Unless there are unforeseen developments, Hosabale would remain in office for at least two three-year terms that would extent till 2027 | File Photo: PTI

The wait for Dattatreya Hosabale was longer than most expected. Long seen as a person close to Prime Minister Narendra Modi, besides being an ‘outsider’ within the sangh parivar, the old-guard resisted this change for six years. Before the special triennial meeting in March 2015 of the Akhil Bharatiya Pratinidhi Sabha, months after the onset of the Modi-era in Indian politics, speculations mounted if Hosabale would replace Suresh (Bhaiyyaji) Joshi who had already been sarkaryavah (general secretary) since 2009.
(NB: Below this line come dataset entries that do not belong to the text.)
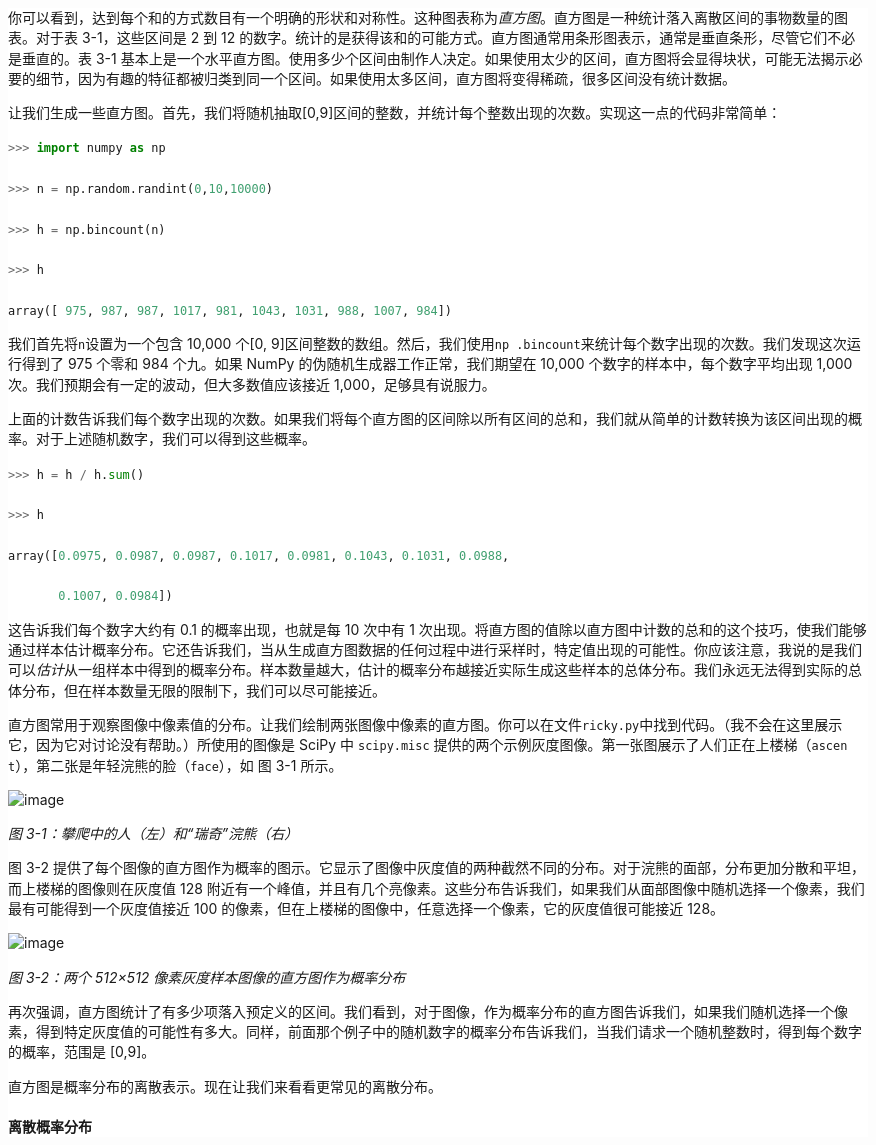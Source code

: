 你可以看到，达到每个和的方式数目有一个明确的形状和对称性。这种图表称为*直方图*。直方图是一种统计落入离散区间的事物数量的图表。对于表 3-1，这些区间是 2 到 12 的数字。统计的是获得该和的可能方式。直方图通常用条形图表示，通常是垂直条形，尽管它们不必是垂直的。表 3-1 基本上是一个水平直方图。使用多少个区间由制作人决定。如果使用太少的区间，直方图将会显得块状，可能无法揭示必要的细节，因为有趣的特征都被归类到同一个区间。如果使用太多区间，直方图将变得稀疏，很多区间没有统计数据。

让我们生成一些直方图。首先，我们将随机抽取[0,9]区间的整数，并统计每个整数出现的次数。实现这一点的代码非常简单：

```py
>>> import numpy as np

>>> n = np.random.randint(0,10,10000)

>>> h = np.bincount(n)

>>> h

array([ 975, 987, 987, 1017, 981, 1043, 1031, 988, 1007, 984])
```

我们首先将`n`设置为一个包含 10,000 个[0, 9]区间整数的数组。然后，我们使用`np .bincount`来统计每个数字出现的次数。我们发现这次运行得到了 975 个零和 984 个九。如果 NumPy 的伪随机生成器工作正常，我们期望在 10,000 个数字的样本中，每个数字平均出现 1,000 次。我们预期会有一定的波动，但大多数值应该接近 1,000，足够具有说服力。

上面的计数告诉我们每个数字出现的次数。如果我们将每个直方图的区间除以所有区间的总和，我们就从简单的计数转换为该区间出现的概率。对于上述随机数字，我们可以得到这些概率。

```py
>>> h = h / h.sum()

>>> h

array([0.0975, 0.0987, 0.0987, 0.1017, 0.0981, 0.1043, 0.1031, 0.0988,

       0.1007, 0.0984])
```

这告诉我们每个数字大约有 0.1 的概率出现，也就是每 10 次中有 1 次出现。将直方图的值除以直方图中计数的总和的这个技巧，使我们能够通过样本估计概率分布。它还告诉我们，当从生成直方图数据的任何过程中进行采样时，特定值出现的可能性。你应该注意，我说的是我们可以*估计*从一组样本中得到的概率分布。样本数量越大，估计的概率分布越接近实际生成这些样本的总体分布。我们永远无法得到实际的总体分布，但在样本数量无限的限制下，我们可以尽可能接近。

直方图常用于观察图像中像素值的分布。让我们绘制两张图像中像素的直方图。你可以在文件`ricky.py`中找到代码。（我不会在这里展示它，因为它对讨论没有帮助。）所使用的图像是 SciPy 中 `scipy.misc` 提供的两个示例灰度图像。第一张图展示了人们正在上楼梯（`ascent`），第二张是年轻浣熊的脸（`face`），如 图 3-1 所示。

![image](img/03fig01.jpg)

*图 3-1：攀爬中的人（左）和“瑞奇”浣熊（右）*

图 3-2 提供了每个图像的直方图作为概率的图示。它显示了图像中灰度值的两种截然不同的分布。对于浣熊的面部，分布更加分散和平坦，而上楼梯的图像则在灰度值 128 附近有一个峰值，并且有几个亮像素。这些分布告诉我们，如果我们从面部图像中随机选择一个像素，我们最有可能得到一个灰度值接近 100 的像素，但在上楼梯的图像中，任意选择一个像素，它的灰度值很可能接近 128。

![image](img/03fig02.jpg)

*图 3-2：两个 512×512 像素灰度样本图像的直方图作为概率分布*

再次强调，直方图统计了有多少项落入预定义的区间。我们看到，对于图像，作为概率分布的直方图告诉我们，如果我们随机选择一个像素，得到特定灰度值的可能性有多大。同样，前面那个例子中的随机数字的概率分布告诉我们，当我们请求一个随机整数时，得到每个数字的概率，范围是 [0,9]。

直方图是概率分布的离散表示。现在让我们来看看更常见的离散分布。

#### 离散概率分布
But, the Nagpur-based leadership blocked this move, officially because there was no reason for replacing someone who steered the RSS’s participation in the successful electoral campaign that ensured Modi’s anointment. The actual reason was somewhat different: the RSS top brass was wary of failing to remain a counterbalancing force to the government and Modi specifically. RSS Sarsanghchalak, Mohan Bhagwat, who has known Modi from the time they were in their twenties and embarking on a political career in the RSS, was of the view that replacing Joshi at that stage would convey the sense that the organisation had accepted Modi’s political hegemony.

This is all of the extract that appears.